So air leaks certainly can be responsible for a substantial fraction of thermal loss. For my house, the (measured) impact translates to 60 W/°C (72 when the fireplace damper is left open, as it had been for years). This is clearly an important thermal contribution, but not nearly enough to explain the horrendous (measured) heating requirement of 1465 W/°C for my house, as detailed in an earlier post. I had hoped that sticking a blower door on my house would allow me to account for the difference, and reveal the culprits that I could then remedy. I still have a mystery on my hands, but nonetheless managed to learn a bunch from the blower door experiments.

Blower Door Extravaganza

Getting a whole-house measurement from a blower door is a useful bit of information. But just as it is hard to decide on specific energy reductions by looking at a monthly energy bill, it is hard to know what the blower door test is telling us to do, without performing some breakdown.

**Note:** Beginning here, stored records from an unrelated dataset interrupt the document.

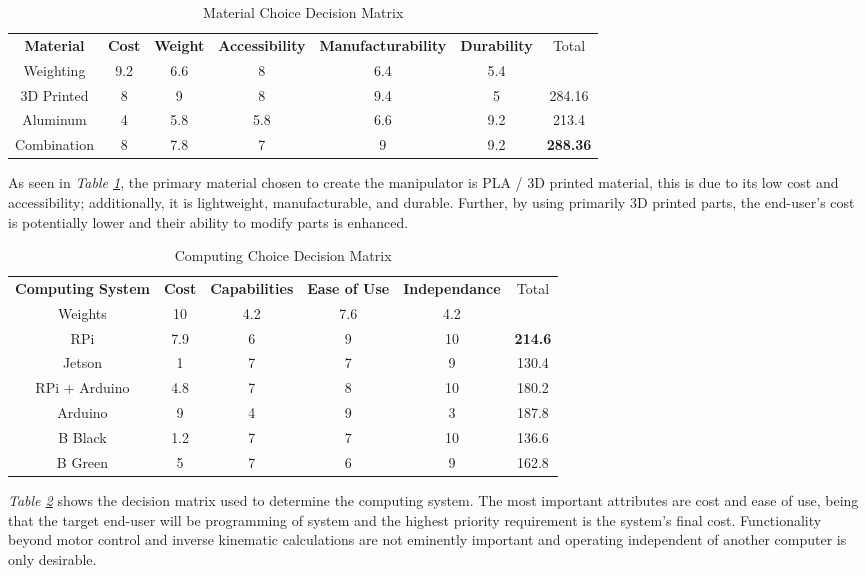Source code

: \documentclass[12pt]{report}
\begin{document}
\begin{table}[htp]
  \center
  \caption{Material Choice Decision Matrix}
  \label{table:mat}
\small\begin{tabular}{c|cccccc}
\textbf{Material} & \textbf{Cost} & \textbf{Weight} & \textbf{Accessibility} & \textbf{Manufacturability} & \textbf{Durability} & Total \\\normalsize
Weighting & 9.2 & 6.6 & 8 & 6.4 & 5.4 & \\\hline
3D Printed & 8 & 9 & 8 & 9.4 & 5 & 284.16 \\
Aluminum & 4 & 5.8 & 5.8 & 6.6 & 9.2 & 213.4 \\
Combination & 8 & 7.8 & 7 & 9 & 9.2 & \textbf{288.36} \\
\end{tabular}
\end{table}
As seen in \emph{Table \ref{table:mat}}, the primary material chosen to create the manipulator is PLA / 3D printed material, this is due to its low cost and accessibility; additionally, it is lightweight, manufacturable, and durable. Further, by using primarily 3D printed parts, the end-user’s cost is potentially lower and their ability to modify parts is enhanced.
\newpage
\begin{table}[htp]
  \center
  \caption{Computing Choice Decision Matrix}
  \label{table:comp}
\begin{tabular}{c|ccccc}
\textbf{Computing System} & \textbf{Cost} & \textbf{Capabilities} & \textbf{Ease of Use} & \textbf{Independance} & Total \\
Weights & 10 & 4.2 & 7.6 & 4.2 & \\ \hline
RPi & 7.9 & 6 & 9 & 10 & \textbf{214.6} \\
Jetson & 1 & 7 & 7 & 9 & 130.4 \\
RPi + Arduino & 4.8 & 7 & 8 & 10 & 180.2 \\
Arduino & 9 & 4 & 9 & 3 & 187.8 \\
B Black & 1.2 & 7 & 7 & 10 & 136.6 \\
B Green & 5 & 7 & 6 & 9 & 162.8 \\
\end{tabular}
\end{table}

\emph{Table \ref{table:comp}} shows the decision matrix used to determine the computing system. The most important attributes are cost and ease of use, being that the target end-user will be programming of system and the highest priority requirement is the system's final cost. Functionality beyond motor control and inverse kinematic calculations are not eminently important and operating independent of another computer is only desirable.
\end{document}
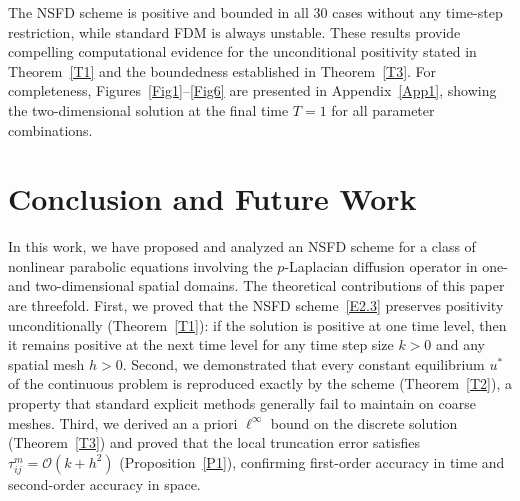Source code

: \documentclass[final,12pt,3p]{elsarticle}
\theoremstyle{plain}
\theoremstyle{definition}
\theoremstyle{remark}
\begin{document}

%
The NSFD scheme is positive and bounded in all 30 cases without any time-step restriction, while standard FDM is always unstable.
These results provide compelling computational evidence for the unconditional positivity stated in Theorem~\ref{T1} and the boundedness established in Theorem~\ref{T3}.
For completeness, Figures~\ref{Fig1}--\ref{Fig6} are presented in Appendix~\ref{App1}, showing the two-dimensional solution at the final time $T=1$ for all parameter combinations.



\section*{Conclusion and Future Work}\label{S5}

In this work, we have proposed and analyzed an NSFD scheme for a class of nonlinear parabolic equations involving the $p$-Laplacian diffusion operator in one- and two-dimensional spatial domains.
%
The theoretical contributions of this paper are threefold.
First, we proved that the NSFD scheme~\eqref{E2.3} preserves positivity unconditionally (Theorem~\ref{T1}): if the solution is positive at one time level, then it remains positive at the next time level for any time step size $k > 0$ and any spatial mesh $h > 0$.
Second, we demonstrated that every constant equilibrium $u^*$ of the continuous problem is reproduced exactly by the scheme (Theorem~\ref{T2}), a property that standard explicit methods generally fail to maintain on coarse meshes.
Third, we derived an a priori $\ell^\infty$ bound on the discrete solution (Theorem~\ref{T3}) and proved that the local truncation error satisfies $\tau_{ij}^m = \mathcal{O}(k + h^2)$ (Proposition~\ref{P1}), confirming first-order accuracy in time and second-order accuracy in space.
\end{document}
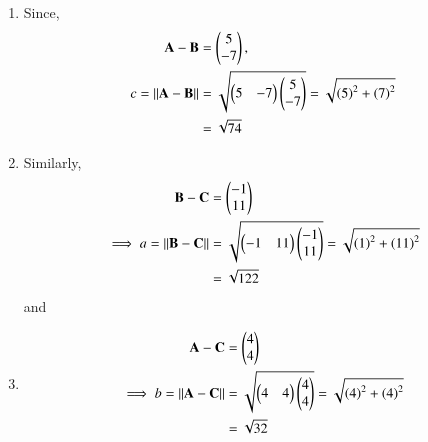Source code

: \begin{enumerate}
	\item Since,
\begin{align}
\vec{A}-\vec{B} &= \myvec{5\\-7}, \\
c = 	\norm{\vec{A}-\vec{B}} &= \sqrt{\myvec{5 & -7}\myvec{5\\-7}}
= \sqrt{\brak{5}^2 +\brak{7}^2}\\
	&=\sqrt{74}
		\label{eq:geo-norm-ab}
\end{align}
	\item Similarly, 
\begin{align}
\vec{B}-\vec{C} &= \myvec{-1\\11}\\
\implies 
a = \norm{\vec{B}-\vec{C}} &= \sqrt{\myvec{-1 & 11}\myvec{-1\\11}}
= \sqrt{\brak{1}^2+\brak{11}^2}
\\
	&= \sqrt{122}
		\label{eq:geo-norm-bc}
\end{align}
and
	\item \begin{align}
\vec{A}-\vec{C} &= \myvec{4\\4}\\
\implies
b = \norm{\vec{A}-\vec{C}} &= \sqrt{\myvec{4 & 4}\myvec{4\\4}}
= \sqrt{\brak{4}^2+\brak{4}^2}
\\
	&=\sqrt{32}
		\label{eq:geo-norm-ca}
\end{align}
\end{enumerate}
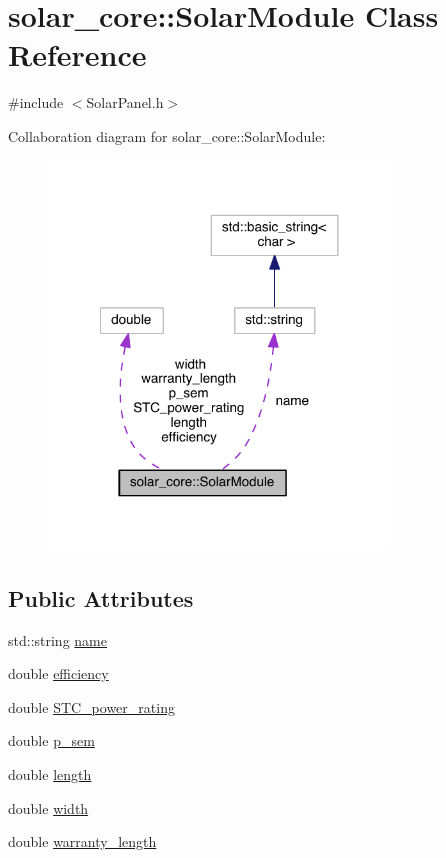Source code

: \hypertarget{classsolar__core_1_1_solar_module}{}\section{solar\+\_\+core\+:\+:Solar\+Module Class Reference}
\label{classsolar__core_1_1_solar_module}


{\ttfamily \#include $<$Solar\+Panel.\+h$>$}



Collaboration diagram for solar\+\_\+core\+:\+:Solar\+Module\+:
\nopagebreak
\begin{figure}[H]
\begin{center}
\leavevmode
\includegraphics[width=257pt]{classsolar__core_1_1_solar_module__coll__graph}
\end{center}
\end{figure}
\subsection*{Public Attributes}
\begin{DoxyCompactItemize}
\item 
std\+::string \hyperlink{classsolar__core_1_1_solar_module_abc9bb9bae1546dee017d598ef7baa952}{name}
\item 
double \hyperlink{classsolar__core_1_1_solar_module_a0303a0da750be23a4a408645d838ed24}{efficiency}
\item 
double \hyperlink{classsolar__core_1_1_solar_module_ada72a54d3a914a88fd3942f1a09065c1}{S\+T\+C\+\_\+power\+\_\+rating}
\item 
double \hyperlink{classsolar__core_1_1_solar_module_a34233be4549eb826fa5a4cc6a20993e3}{p\+\_\+sem}
\item 
double \hyperlink{classsolar__core_1_1_solar_module_a34cc7ce18770e51c87a3655f6f481be0}{length}
\item 
double \hyperlink{classsolar__core_1_1_solar_module_a72b5c417f88deb65818e96b5fcf52ef9}{width}
\item 
double \hyperlink{classsolar__core_1_1_solar_module_a88f461fc1142688294bf19ca02b7ec0d}{warranty\+\_\+length}
\end{DoxyCompactItemize}


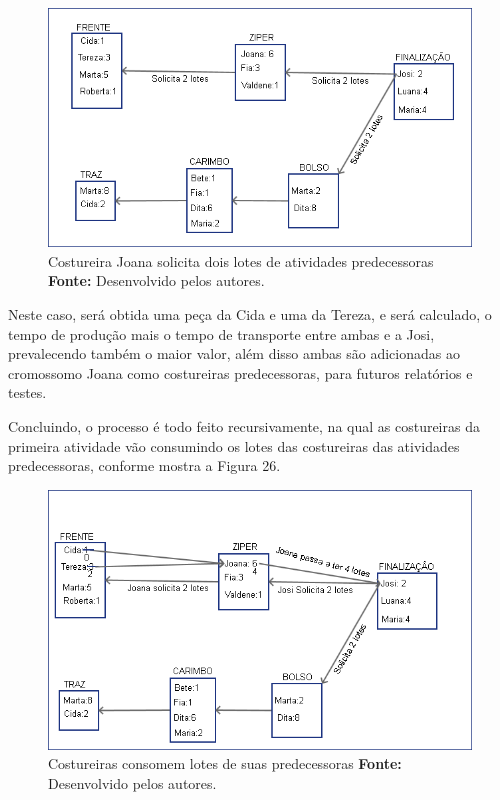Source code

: \begin{figure}[h!]
	\centerline{\includegraphics[scale=0.5]{./imagens/processo_solciitacao_de_lotes2.png}}
	\caption[Costureira Joana solicita dois lotes de atividades predecessoras]
	{Costureira Joana solicita dois lotes de atividades predecessoras 
	\textbf{Fonte:} Desenvolvido pelos autores.}
	\label{fig:exemplo1}
\end{figure}

\newpage

\par Neste caso, será obtida uma peça da Cida e uma da Tereza, e será calculado,
o tempo de produção mais o tempo de transporte entre ambas e a Josi,
prevalecendo também o maior valor, além disso ambas são adicionadas ao
cromossomo Joana como costureiras predecessoras, para futuros relatórios e
testes.

\par Concluindo, o processo é todo feito recursivamente, na qual as costureiras
da primeira atividade vão consumindo os lotes das costureiras das atividades
predecessoras, conforme mostra a Figura 26.


\begin{figure}[h!]
	\centerline{\includegraphics[scale=0.6]{./imagens/processo_solciitacao_de_lotes3.png}}
	\caption[Costureiras consomem lotes de suas predecessoras]
	{Costureiras consomem lotes de suas predecessoras \textbf{Fonte:} Desenvolvido
	pelos autores.}
	\label{fig:exemplo1}
\end{figure}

Seeing how much fun I was having gathering blower door data, Jason was kind enough to give me some time alone with the blower door. We did it in every room. No—my wife is not jealous; accustomed, more like.

Room by Room

The first interesting test one can perform is to close all interior doors in the house to reduce the volume under test by the (front door) blower. Then opening up one door at a time provides an understanding of that room’s contribution. Because the blower senses and maintains a constant pressure difference, the airflow through any given leak is not altered by the opening or closing some other part of the house. In what follows, I will quantify each room’s conductance in units of cfm/Pa (straight division of cfm read off the meter by the 50 Pa operating point). Adding conductances for every room should match the whole-house measure. Since the whole house measured 2530 cfm, the total conductance is 50.6 units.

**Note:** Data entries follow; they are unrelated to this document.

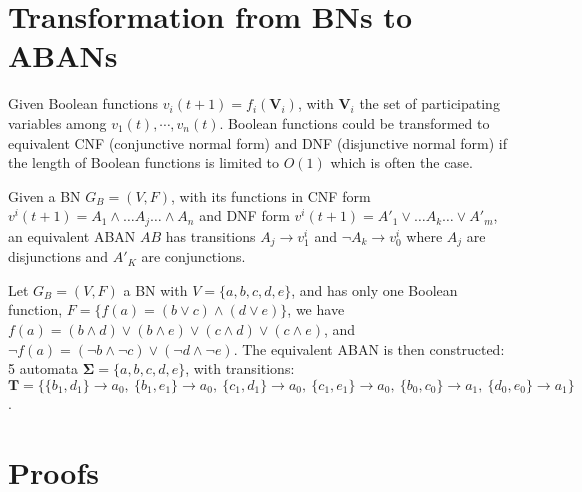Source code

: \documentclass{entcs}
\newcommand{\acm}[3]{\{#1\}\rightarrow#2}
\begin{document}



\appendix

\section{Transformation from BNs to ABANs}\label{trans}

Given Boolean functions $v_i(t+1)=f_i(\mathbf{V}_i)$, with $\mathbf{V}_i$ the set of participating variables among $v_1(t),\cdots,v_n(t)$.
Boolean functions could be transformed to equivalent CNF (conjunctive normal form) and DNF (disjunctive normal form) if the length of Boolean functions is limited to $O(1)$ \cite{miltersen2005converting} which is often the case.
\begin{proposition}
Given a BN $G_B=(V,F)$, with its functions in CNF form $v^i(t+1)=A_1\land\ldots A_j \ldots\land A_n$ and DNF form $v^i(t+1)=A'_1\lor\ldots A_k\ldots\lor A'_m$, an equivalent ABAN $AB$ has transitions $A_j\to v^i_1$ and $\lnot A_k\to v^i_0$ where $A_j$ are disjunctions and $A'_K$ are conjunctions.
\end{proposition}
\begin{example}
Let $G_B=(V,F)$ a BN with $V=\{a,b,c,d,e\}$, and has only one Boolean function, $F=\{f(a)= (b\lor c)\land(d\lor e)\}$, we have 
$f(a)=(b\land d)\lor(b\land e)\lor(c\land d)\lor(c\land e)$, and $\lnot f(a)=(\lnot b\land \lnot c)\lor(\lnot d\land \lnot e)$. 
The equivalent ABAN is then constructed: 5 automata $\mathbf{\Sigma}=\{a,b,c,d,e\}$, with transitions: $\mathbf{T}=\{\acm{b_1,d_1}{a_0}{a_1},\ \acm{b_1,e_1}{a_0}{a_1},\ \acm{c_1,d_1}{a_0}{a_1},\ \acm{c_1,e_1}{a_0}{a_1},\ \acm{b_0,c_0}{a_1}{a_0},\ \acm{d_0,e_0}{a_1}{a_0}\}$.
\end{example}

\section{Proofs}\label{sec:proof} %
\end{document}
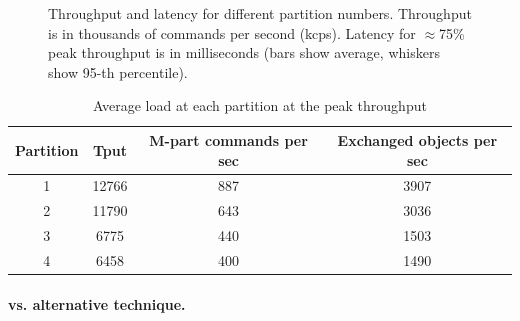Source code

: \begin{figure}[h!]
\begin{subfigure}{.38\textwidth}
  \end{subfigure}
  \caption{Throughput and latency for different partition numbers. 
  Throughput is in thousands of commands per second (kcps). 
  Latency for $\approx$75\% peak throughput is in milliseconds (bars show average, whiskers show 95-th percentile).}
  \label{fig:socialscalability}
\end{figure}

\begin{table}[htp]
\caption{Average load at each partition at the peak throughput}
\begin{adjustbox}{max width=\columnwidth}
\vspace{10mm}
\begin{tabular}{|c|c|c|c|}
\hline
Partition & Tput & M-part commands per sec & Exchanged objects per sec \\ \hline
1         & 12766      & 887                      & 3907              \\ \hline
2         & 11790      & 643                      & 3036              \\ \hline
3         & 6775       & 440                      & 1503              \\ \hline
4         & 6458       & 400                      & 1490              \\ \hline
\end{tabular}
\vspace{10mm}
\end{adjustbox}
\end{table}




\paragraph*{\dynastar vs. alternative technique.}
\label{sec:evaluation:results}

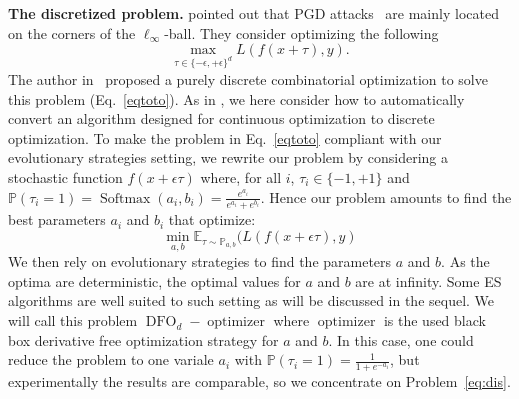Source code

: \textbf{The discretized problem.} \cite{moon19aparsimonous} pointed out that PGD attacks~\citep{kurakin2016adversarial,madry2018towards} are mainly located on the corners of the $\ell_\infty$-ball. They consider optimizing the following
\begin{equation}
    \max_{\tau\in \{-\epsilon,+\epsilon\}^d}L(f(x+\tau),y).\label{eqtoto}
\end{equation}
The author in~\citep{moon19aparsimonous} proposed a purely discrete combinatorial optimization to solve this problem (Eq.~\ref{eqtoto}). 
As in \cite{ZophLe2017}, we here consider how to automatically convert an algorithm designed for continuous optimization to discrete optimization. To make the problem in Eq.~\ref{eqtoto} compliant with our evolutionary strategies setting, we rewrite our problem by considering a stochastic function $f(x+\epsilon\tau)$ where, for all $i$, $\tau_i\in\{-1,+1\}$ and $\mathbb{P}(\tau_i=1)=\operatorname{Softmax}(a_i,b_i)=\frac{e^{a_i}}{e^{a_i}+e^{b_i}}$. Hence our problem amounts to find the best parameters $a_i$ and $b_i$ that optimize:
\begin{equation}
\label{eq:dis}
    \min_{a,b} \mathbb{E}_{\tau\sim\mathbb{P}_{a,b}}(L(f(x+\epsilon\tau),y)
\end{equation}
We then rely on evolutionary strategies to find the parameters $a$ and $b$. As the optima are deterministic, the optimal values for $a$ and $b$ are at infinity. Some ES algorithms are well suited to such setting as will be discussed in the sequel. We will call this problem $\operatorname{DFO}_d-\operatorname{optimizer}$ where $\operatorname{optimizer}$ is the used black box derivative free optimization strategy for $a$ and $b$. In this case, one could reduce the problem to one variale $a_i$ with $\mathbb{P}(\tau_i=1)=\frac{1}{1+e^{-a_i}}$, but experimentally the results are comparable, so we concentrate on Problem~\ref{eq:dis}. %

I should note from the start that closing doors is an imperfect sealing technique. Gaps around the edges (especially the base) can let a substantial amount of air whistle through. In fact, I found that simply closing the door can still let 50% of the airflow get through. Putting a towel at the bottom of the door can knock this down to 20% flow. But in my tests, I taped around all four edges of each door with painter’s tape to be sure I cut off the room entirely. I was amazed at how much air could move through a doorjamb gap even when it looked reasonably snug by eye.

The other necessary preparation for this room-by-room test is sealing off all central heating/cooling vents and intake. Otherwise the rooms are still connected by unseen tubes, and sealing off a door is wasted effort. Technically, one vent or one intake could be left open, but we’ll get to that later.

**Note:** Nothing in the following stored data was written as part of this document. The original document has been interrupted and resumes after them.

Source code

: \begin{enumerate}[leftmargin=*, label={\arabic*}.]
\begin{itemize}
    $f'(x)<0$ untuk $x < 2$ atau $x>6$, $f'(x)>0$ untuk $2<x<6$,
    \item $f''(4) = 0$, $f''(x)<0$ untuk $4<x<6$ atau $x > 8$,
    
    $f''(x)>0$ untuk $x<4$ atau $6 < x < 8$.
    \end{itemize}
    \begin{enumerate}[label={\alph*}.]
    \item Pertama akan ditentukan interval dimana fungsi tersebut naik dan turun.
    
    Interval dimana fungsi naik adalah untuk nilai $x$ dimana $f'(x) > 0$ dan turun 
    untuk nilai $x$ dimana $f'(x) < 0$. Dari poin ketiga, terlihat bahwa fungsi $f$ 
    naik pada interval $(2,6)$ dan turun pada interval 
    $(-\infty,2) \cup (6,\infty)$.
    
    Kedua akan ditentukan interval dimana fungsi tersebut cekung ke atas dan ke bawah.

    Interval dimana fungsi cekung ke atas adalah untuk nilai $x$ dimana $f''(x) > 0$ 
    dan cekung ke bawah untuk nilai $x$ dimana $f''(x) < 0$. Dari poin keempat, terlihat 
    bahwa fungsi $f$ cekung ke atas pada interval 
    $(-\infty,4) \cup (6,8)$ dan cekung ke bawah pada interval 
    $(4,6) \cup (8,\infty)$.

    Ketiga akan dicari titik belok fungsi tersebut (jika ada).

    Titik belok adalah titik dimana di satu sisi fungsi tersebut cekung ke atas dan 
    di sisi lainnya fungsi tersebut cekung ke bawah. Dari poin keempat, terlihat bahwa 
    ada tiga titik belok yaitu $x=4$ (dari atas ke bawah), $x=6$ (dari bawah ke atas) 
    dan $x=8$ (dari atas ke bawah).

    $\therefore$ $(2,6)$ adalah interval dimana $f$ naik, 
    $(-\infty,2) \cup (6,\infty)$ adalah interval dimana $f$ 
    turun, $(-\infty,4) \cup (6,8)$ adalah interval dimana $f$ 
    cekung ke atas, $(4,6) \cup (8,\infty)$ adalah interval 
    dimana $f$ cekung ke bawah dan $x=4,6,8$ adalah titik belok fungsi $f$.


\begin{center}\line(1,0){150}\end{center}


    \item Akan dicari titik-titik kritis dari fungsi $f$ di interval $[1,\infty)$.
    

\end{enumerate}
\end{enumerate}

Below is a table of the separate partitions in my house and how much conductance I found for each, along with some indication about what makes that room have the characteristics it does. Cans refer to can lights. Doors refer to external-access doors.

Image Removed

The common area connected to the front door in my house includes the kitchen, dining room, and hallway. Of significance, this space hosts a fireplace, a ventilation hood, 7 can lights in the ceiling, and three central air ducts. I measured a conductance of 17.8 (890 cfm at 50 Pa). Opening the fireplace damper added a whopping 11 units of conductance.

Opening up the guest bathroom (3 can lights, one exhaust fan, one skylight) showed its conductance to be 5.4 units. The master bedroom suite (two exhaust fans, 8 can lights, two skylights) displays a conductance around 12. The living room (10 can lights) has an intermediate conductance around 8. Two smaller bedrooms have relatively tiny conductances between 1–2 units.

The ducting for heating/cooling—though seldom used in my house— contributes nearly 10% of the air infiltration due to leaks in the ductwork.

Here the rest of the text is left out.